===== Exercise material =====
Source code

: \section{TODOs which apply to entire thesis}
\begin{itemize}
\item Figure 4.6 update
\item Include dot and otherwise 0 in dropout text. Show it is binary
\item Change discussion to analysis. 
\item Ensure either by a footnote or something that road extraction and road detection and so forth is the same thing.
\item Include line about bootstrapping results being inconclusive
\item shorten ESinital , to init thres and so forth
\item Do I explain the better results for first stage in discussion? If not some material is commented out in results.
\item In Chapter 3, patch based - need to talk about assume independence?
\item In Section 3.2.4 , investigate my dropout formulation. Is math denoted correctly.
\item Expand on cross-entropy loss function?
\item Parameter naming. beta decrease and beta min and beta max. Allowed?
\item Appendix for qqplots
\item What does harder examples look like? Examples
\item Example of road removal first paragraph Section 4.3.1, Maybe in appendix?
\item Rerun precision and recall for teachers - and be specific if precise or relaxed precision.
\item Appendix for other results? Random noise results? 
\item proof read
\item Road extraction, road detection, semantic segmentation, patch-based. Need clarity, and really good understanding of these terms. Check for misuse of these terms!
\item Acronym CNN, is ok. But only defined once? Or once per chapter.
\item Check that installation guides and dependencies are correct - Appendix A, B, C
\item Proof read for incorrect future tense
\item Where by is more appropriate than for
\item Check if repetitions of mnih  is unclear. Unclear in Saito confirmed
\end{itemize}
=====
Work to be completed -
All of the data above should be duplicated exactly.

Task response -
Source code

: \section{TODOs which apply to entire thesis}
\begin{itemize}
\item Figure 4.6 update
\item Include dot and otherwise 0 in dropout text. Show it is binary
\item Change discussion to analysis. 
\item Ensure either by a footnote or something that road extraction and road detection and so forth is the same thing.
\item Include line about bootstrapping results being inconclusive
\item shorten ESinital , to init thres and so forth
\item Do I explain the better results for first stage in discussion? If not some material is commented out in results.
\item In Chapter 3, patch based - need to talk about assume independence?
\item In Section 3.2.4 , investigate my dropout formulation. Is math denoted correctly.
\item Expand on cross-entropy loss function?
\item Parameter naming. beta decrease and beta min and beta max. Allowed?
\item Appendix for qqplots
\item What does harder examples look like? Examples
\item Example of road removal first paragraph Section 4.3.1, Maybe in appendix?
\item Rerun precision and recall for teachers - and be specific if precise or relaxed precision.
\item Appendix for other results? Random noise results? 
\item proof read
\item Road extraction, road detection, semantic segmentation, patch-based. Need clarity, and really good understanding of these terms. Check for misuse of these terms!
\item Acronym CNN, is ok. But only defined once? Or once per chapter.
\item Check that installation guides and dependencies are correct - Appendix A, B, C
\item Proof read for incorrect future tense
\item Where by is more appropriate than for
\item Check if repetitions of mnih  is unclear. Unclear in Saito confirmed
\end{itemize}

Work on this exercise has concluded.